La communication est toujours un risque et un pari, qui dépend en outre d’un récepteur qui, bien évidemment, perturbe les conditions d’échange. Et avec le récepteur intervient également le rôle du contexte. Bref, la communication n’est jamais directe ni assurée de réussir. Sa force ? Aborder, au-delà du récepteur, la question de la rencontre avec l’autre. Communiquer, c’est chercher le même, rencontrer l’autre, et devoir négocier avec lui. Comment négocier et éviter l’échec que représente l’acommunication ? Ces trois dimensions de la communication, tant privées que publiques, sont indissociables et concernent toutes les langues, toutes les sociétés. Sauf évidemment dans les dictatures. Mais là, hélas, il n’y a pas de communication, au sens où nous l’entendons, c’est-à-dire avec un minimum de liberté et d’égalité entre les protagonistes.

III. La nouvelle communication politique

Trois conséquences découlent de cette conception anthropologique, et finalement politique, de la communication.

  1. La communication humaine est toujours plus fragile que la communication technique. Elle est moins performante, plus difficile, incertaine. Comme la vie. L’efficacité et les progrès inouïs des techniques de communication ont conduit à accorder à celles-ci une place centrale depuis un siècle. Du livre à la radio, de la télévision à l’ordinateur et à internet, tout semble favoriser cette communication technique et déprécier la communication humaine. C’est pourtant celle-ci qui est primordiale, car elle est consubstantielle au rapport à l’autre, au temps, à l’altérité, à l’échec, à la répétition.

Quelles que soient les performances de la communication technique, la communication humaine demeure d’ailleurs la référence ultime de toutes les relations, celle qui donne sens à la vie. C’est cela le paradoxe. On rêve de pouvoir dépasser les limites de la communication humaine, et on passe son temps à les retrouver. Un exemple ? Derrière les réseaux, les innombrables interactions, les « like », les partages et les millions de « followers », de quoi parle-t-on ? Du nombre de gens avec qui on est en relation et avec qui on peut parler. C’est finalement la communication humaine qui reste la référence. La solitude est rarement souhaitée. Ou pour une durée courte. Malgré ses échecs et ses incertitudes, la communication humaine reste donc bien l’horizon de toutes les relations. C’est toujours l’autre qui est recherché. La question qui, du premier au dernier jour, nous taraude est bien celle-ci : « y a-t-il quelque part quelqu’un qui m’aime ? » Et l’omniprésence des techniques de communication ne fait que reprendre, jusqu’à l’IA et aux algorithmes et à tous les « moteurs », avec souvent beaucoup d’angoisse, cette question.

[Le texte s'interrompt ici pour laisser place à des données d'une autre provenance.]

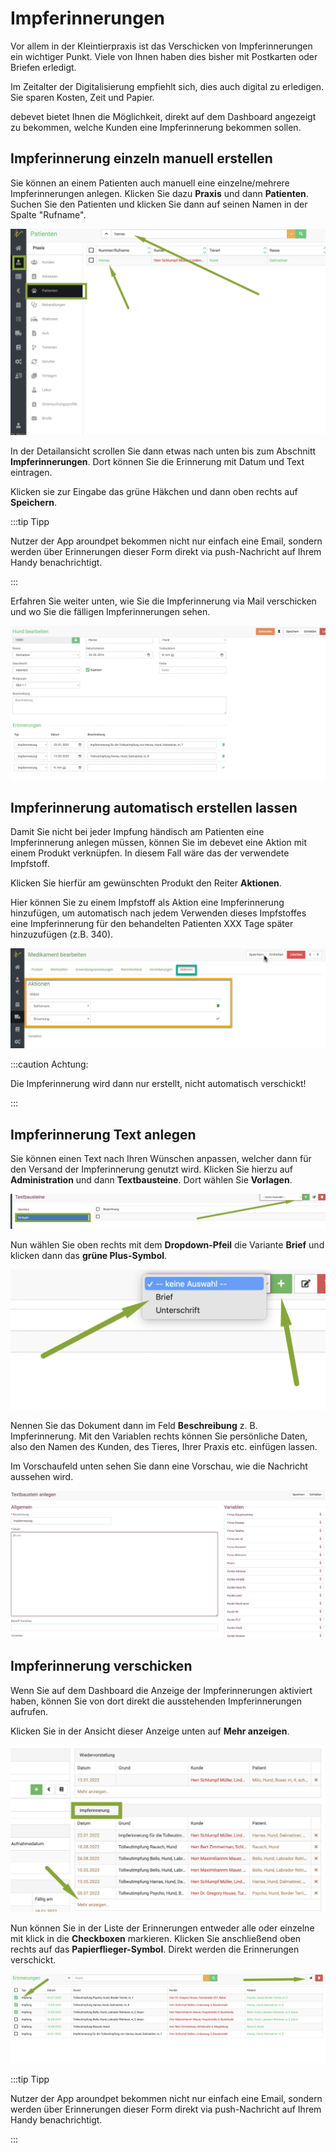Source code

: # Impferinnerungen  

Vor allem in der Kleintierpraxis ist das Verschicken von Impferinnerungen ein wichtiger Punkt. Viele von Ihnen haben dies bisher
mit Postkarten oder Briefen erledigt. 

Im Zeitalter der Digitalisierung empfiehlt sich, dies auch digital zu erledigen. Sie sparen Kosten, Zeit und Papier. 

debevet bietet Ihnen die Möglichkeit, direkt auf dem Dashboard angezeigt zu bekommen, welche Kunden eine Impferinnerung bekommen sollen.   

## Impferinnerung einzeln manuell erstellen  

Sie können an einem Patienten auch manuell eine einzelne/mehrere Impferinnerungen anlegen. Klicken Sie dazu **Praxis** und dann **Patienten**. 
Suchen Sie den Patienten und klicken Sie dann auf seinen Namen in der Spalte "Rufname".  

![](../../static/img/Admin/Patient_impferinnerung1.png)  

In der Detailansicht scrollen Sie dann etwas nach unten bis zum Abschnitt **Impferinnerungen**. Dort können Sie die Erinnerung mit Datum und Text eintragen. 

Klicken sie zur Eingabe das grüne Häkchen und dann oben rechts auf **Speichern**.

:::tip Tipp

Nutzer der App aroundpet bekommen nicht nur einfach eine Email, sondern werden über Erinnerungen dieser Form direkt via
push-Nachricht auf Ihrem Handy benachrichtigt.

:::    

Erfahren Sie weiter unten, wie Sie die Impferinnerung via Mail verschicken und wo Sie die fälligen Impferinnerungen sehen.  

![](../../static/img/Admin/Patient_impferinnerung2.png)  

## Impferinnerung automatisch erstellen lassen  

Damit Sie nicht bei jeder Impfung händisch am Patienten eine Impferinnerung anlegen müssen, können Sie im debevet eine Aktion 
mit einem Produkt verknüpfen. In diesem Fall wäre das der verwendete Impfstoff.

Klicken Sie hierfür am gewünschten Produkt den Reiter **Aktionen**.

Hier können Sie zu einem Impfstoff als Aktion eine Impferinnerung hinzufügen, um automatisch nach jedem Verwenden dieses 
Impfstoffes eine Impferinnerung für den behandelten Patienten XXX Tage später hinzuzufügen (z.B. 340). 

![](../../static/img/Warenwirtschaft/Produkten_bestimmte_Aktionen_zuweisen.png)   

:::caution Achtung: 

Die Impferinnerung wird dann nur erstellt, nicht automatisch verschickt!  

:::

## Impferinnerung Text anlegen 

Sie können einen Text nach Ihren Wünschen anpassen, welcher dann für den Versand der Impferinnerung genutzt wird. 
Klicken Sie hierzu auf **Administration** und dann **Textbausteine**. Dort wählen Sie **Vorlagen**.  

![](../../static/img/Admin/Impferinnerung1.png)  

Nun wählen Sie oben rechts mit dem **Dropdown-Pfeil** die Variante **Brief** und klicken dann das **grüne Plus-Symbol**.  
  
![](../../static/img/Admin/Impferinnerung2.png)  

Nennen Sie das Dokument dann im Feld **Beschreibung** z. B. Impferinnerung. Mit den Variablen rechts können Sie persönliche Daten,
also den Namen des Kunden, des Tieres, Ihrer Praxis etc. einfügen lassen. 

Im Vorschaufeld unten sehen Sie dann eine Vorschau, wie die Nachricht aussehen wird. 

![](../../static/img/Admin/Impferinnerung3.png)

## Impferinnerung verschicken 


Wenn Sie auf dem Dashboard die Anzeige der Impferinnerungen aktiviert haben, können Sie von dort direkt die ausstehenden Impferinnerungen aufrufen.  

Klicken Sie in der Ansicht dieser Anzeige unten auf **Mehr anzeigen**.  

![](../../static/img/dashboard/impferinnerung_massenversand1.png)  

Nun können Sie in der Liste der Erinnerungen entweder alle oder einzelne mit klick in die **Checkboxen** markieren.
Klicken Sie anschließend oben rechts auf das **Papierflieger-Symbol**. Direkt werden die Erinnerungen verschickt.

![](../../static/img/dashboard/impferinnerung_massenversand2.png)

:::tip Tipp

Nutzer der App aroundpet bekommen nicht nur einfach eine Email, sondern werden über Erinnerungen dieser Form direkt via
push-Nachricht auf Ihrem Handy benachrichtigt.

:::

  1. Les performances techniques ne réussissent pas à supplanter la communication humaine. Celle-ci, plus malhabile, confrontée à l’oubli, aux mensonges et l’à-peu-près, reste l’ultime référence. Ce n’est pas internet, ni les réseaux sociaux, ni les algorithmes ou l’invasion des données, qui nous intéressent, mais la rencontre avec quelqu’un. Personne ne s’y trompe. Il n’y a pas de sociétés de robots. Seuls les Hommes vivent en société, avec tous les espoirs et les échecs.

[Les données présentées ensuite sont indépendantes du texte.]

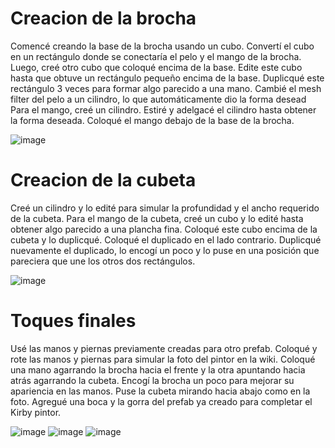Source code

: # Creacion de la brocha

Comencé creando la base de la brocha usando un cubo. Convertí el cubo en un rectángulo donde se conectaría el pelo y el mango de la brocha. 
Luego, creé otro cubo que coloqué encima de la base. Edite este cubo hasta que obtuve un rectángulo pequeño encima de la base.
Duplicqué este rectángulo 3 veces para formar algo parecido a una mano. Cambié el mesh filter del pelo a un cilindro, lo que automáticamente dio la forma desead 
Para el mango, creé un cilindro. Estiré y adelgacé el cilindro hasta obtener la forma deseada. Coloqué el mango debajo de la base de la brocha.

![image](https://github.com/user-attachments/assets/45454547-3562-4bfe-99c6-4101c3bad340)


# Creacion de la cubeta

Creé un cilindro y lo edité para simular la profundidad y el ancho requerido de la cubeta. Para el mango de la cubeta, creé un cubo y lo edité hasta 
obtener algo parecido a una plancha fina. Coloqué este cubo encima de la cubeta y lo duplicqué. Coloqué el duplicado en el lado contrario.
Duplicqué nuevamente el duplicado, lo encogí un poco y lo puse en una posición que pareciera que une los otros dos rectángulos.

![image](https://github.com/user-attachments/assets/6b14146c-ae74-4e45-a6c0-2e2079fa02cc)


# Toques finales

Usé las manos y piernas previamente creadas para otro prefab. Coloqué y rote las manos y piernas para simular la foto del pintor en la wiki.
Coloqué una mano agarrando la brocha hacia el frente y la otra apuntando hacia atrás agarrando la cubeta. Encogí la brocha un poco para mejorar su apariencia en las manos.
Puse la cubeta mirando hacia abajo como en la foto. Agregué una boca y la gorra del prefab ya creado para completar el Kirby pintor.

![image](https://github.com/user-attachments/assets/6ebc3d87-1d46-465e-8c64-68c357f588b0)
![image](https://github.com/user-attachments/assets/de4c5142-6787-49a1-83c4-57680836a181)
![image](https://github.com/user-attachments/assets/a939b03b-4b9e-4bd7-a396-4908441b4939)

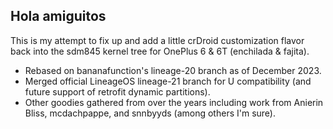 ## Hola amiguitos

This is my attempt to fix up and add a little crDroid customization flavor back into the sdm845 kernel tree for OnePlus 6 & 6T (enchilada & fajita).

- Rebased on bananafunction's lineage-20 branch as of December 2023.
- Merged official LineageOS lineage-21 branch for U compatibility (and future support of retrofit dynamic partitions).
- Other goodies gathered from over the years including work from Anierin Bliss, mcdachpappe, and snnbyyds (among others I'm sure).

La conséquence de cette différence ontologique entre communication humaine et technique ? Comprendre enfin que la seconde ne pourra jamais remplacer la première. D’où l’importance de préserver des différences de vocabulaire. Par exemple, entre la connectivité et le contact. La connexion concerne tous les échanges d’information entre techniques et entre les techniques et les Hommes. Le contact définit les rapports humains et sociaux, avec les cinq sens (ouïe, odorat, toucher, vue, goût). Sans oublier les dimensions du temps, de l’espace, de la mémoire, du contexte, de l’invention et de l’inattendu. La différence entre se connecter et se contacter est essentielle à respecter. Dans un cas, il s’agit de machines ; dans l’autre, des Hommes. La technique, même anthropomorphisée, ne peut effacer cette frontière.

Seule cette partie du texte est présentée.